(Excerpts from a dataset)
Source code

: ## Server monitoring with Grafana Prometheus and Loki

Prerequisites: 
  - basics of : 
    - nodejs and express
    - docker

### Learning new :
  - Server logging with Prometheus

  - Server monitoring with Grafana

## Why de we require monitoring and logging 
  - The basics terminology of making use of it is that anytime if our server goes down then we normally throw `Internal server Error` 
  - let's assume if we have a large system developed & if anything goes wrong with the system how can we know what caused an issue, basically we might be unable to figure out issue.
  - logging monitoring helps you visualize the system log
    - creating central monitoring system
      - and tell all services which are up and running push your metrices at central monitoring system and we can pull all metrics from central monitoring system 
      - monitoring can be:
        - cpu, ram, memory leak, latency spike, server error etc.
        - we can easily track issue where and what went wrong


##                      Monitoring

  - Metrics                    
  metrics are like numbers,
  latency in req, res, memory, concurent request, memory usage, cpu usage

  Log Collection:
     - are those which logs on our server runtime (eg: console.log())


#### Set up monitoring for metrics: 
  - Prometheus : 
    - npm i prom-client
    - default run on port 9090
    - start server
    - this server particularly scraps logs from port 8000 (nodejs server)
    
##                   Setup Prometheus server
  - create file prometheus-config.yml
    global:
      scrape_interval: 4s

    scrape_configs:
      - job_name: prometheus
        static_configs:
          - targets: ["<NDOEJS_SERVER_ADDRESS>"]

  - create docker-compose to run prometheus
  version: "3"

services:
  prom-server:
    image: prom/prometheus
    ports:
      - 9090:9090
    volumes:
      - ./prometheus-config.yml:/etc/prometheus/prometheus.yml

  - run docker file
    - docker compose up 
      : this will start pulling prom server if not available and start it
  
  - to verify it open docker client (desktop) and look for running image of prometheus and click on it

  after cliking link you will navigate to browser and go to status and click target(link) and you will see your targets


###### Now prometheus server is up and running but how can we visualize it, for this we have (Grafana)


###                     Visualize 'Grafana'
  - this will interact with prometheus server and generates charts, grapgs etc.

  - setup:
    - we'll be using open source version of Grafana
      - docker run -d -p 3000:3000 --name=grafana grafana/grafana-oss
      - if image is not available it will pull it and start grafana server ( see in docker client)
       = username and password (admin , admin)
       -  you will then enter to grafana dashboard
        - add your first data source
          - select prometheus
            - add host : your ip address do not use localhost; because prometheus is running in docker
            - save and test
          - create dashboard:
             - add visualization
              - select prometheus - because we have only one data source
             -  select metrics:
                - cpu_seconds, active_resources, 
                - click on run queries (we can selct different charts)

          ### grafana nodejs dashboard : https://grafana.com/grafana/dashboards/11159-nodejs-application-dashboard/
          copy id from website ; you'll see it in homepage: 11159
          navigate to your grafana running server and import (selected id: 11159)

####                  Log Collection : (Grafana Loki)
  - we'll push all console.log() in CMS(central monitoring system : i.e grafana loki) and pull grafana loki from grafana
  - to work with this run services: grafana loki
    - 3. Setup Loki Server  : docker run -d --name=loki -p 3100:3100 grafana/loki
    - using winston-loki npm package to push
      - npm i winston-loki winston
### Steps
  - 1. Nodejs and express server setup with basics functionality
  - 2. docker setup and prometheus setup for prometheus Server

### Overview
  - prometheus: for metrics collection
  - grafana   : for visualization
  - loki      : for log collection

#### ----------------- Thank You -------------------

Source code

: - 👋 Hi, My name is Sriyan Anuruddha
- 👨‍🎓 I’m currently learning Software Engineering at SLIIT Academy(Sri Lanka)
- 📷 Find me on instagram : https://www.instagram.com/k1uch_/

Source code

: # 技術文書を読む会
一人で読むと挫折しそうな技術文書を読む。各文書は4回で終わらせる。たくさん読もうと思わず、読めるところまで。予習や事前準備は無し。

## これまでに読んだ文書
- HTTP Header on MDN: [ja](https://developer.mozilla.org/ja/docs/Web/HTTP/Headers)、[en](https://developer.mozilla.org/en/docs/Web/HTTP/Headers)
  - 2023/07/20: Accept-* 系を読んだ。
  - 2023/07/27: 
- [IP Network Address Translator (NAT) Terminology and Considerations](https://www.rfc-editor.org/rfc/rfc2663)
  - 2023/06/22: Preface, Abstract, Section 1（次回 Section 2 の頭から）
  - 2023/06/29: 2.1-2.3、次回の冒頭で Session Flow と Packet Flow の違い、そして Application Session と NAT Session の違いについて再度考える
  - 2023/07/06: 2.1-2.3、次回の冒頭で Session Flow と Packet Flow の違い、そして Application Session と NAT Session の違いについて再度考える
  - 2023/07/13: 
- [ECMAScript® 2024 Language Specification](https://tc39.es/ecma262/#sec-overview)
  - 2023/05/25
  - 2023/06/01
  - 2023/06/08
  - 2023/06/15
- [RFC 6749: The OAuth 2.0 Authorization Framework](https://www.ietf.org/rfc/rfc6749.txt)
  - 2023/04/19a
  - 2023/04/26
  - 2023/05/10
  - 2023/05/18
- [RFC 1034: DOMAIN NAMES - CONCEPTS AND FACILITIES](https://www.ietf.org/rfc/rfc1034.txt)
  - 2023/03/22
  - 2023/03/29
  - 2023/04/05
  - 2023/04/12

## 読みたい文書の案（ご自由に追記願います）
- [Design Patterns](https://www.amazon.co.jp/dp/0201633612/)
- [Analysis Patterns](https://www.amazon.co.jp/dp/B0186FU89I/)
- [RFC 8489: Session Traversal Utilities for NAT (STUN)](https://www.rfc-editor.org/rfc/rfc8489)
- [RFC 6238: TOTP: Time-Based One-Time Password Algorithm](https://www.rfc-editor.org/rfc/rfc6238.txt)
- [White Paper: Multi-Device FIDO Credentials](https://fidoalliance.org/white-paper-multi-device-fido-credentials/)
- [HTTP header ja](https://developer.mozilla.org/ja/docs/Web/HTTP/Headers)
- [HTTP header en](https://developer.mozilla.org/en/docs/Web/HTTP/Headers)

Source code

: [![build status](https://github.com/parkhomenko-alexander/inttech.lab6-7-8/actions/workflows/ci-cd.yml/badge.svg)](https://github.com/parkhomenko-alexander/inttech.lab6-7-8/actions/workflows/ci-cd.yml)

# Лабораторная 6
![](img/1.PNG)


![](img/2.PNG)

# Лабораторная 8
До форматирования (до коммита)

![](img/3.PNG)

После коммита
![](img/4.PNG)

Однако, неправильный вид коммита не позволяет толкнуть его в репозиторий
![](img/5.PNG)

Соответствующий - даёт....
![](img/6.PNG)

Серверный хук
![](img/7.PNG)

§ **What is required**
A single number is required: the count of lines in the data that include the string "open".

§ **Answer area**
2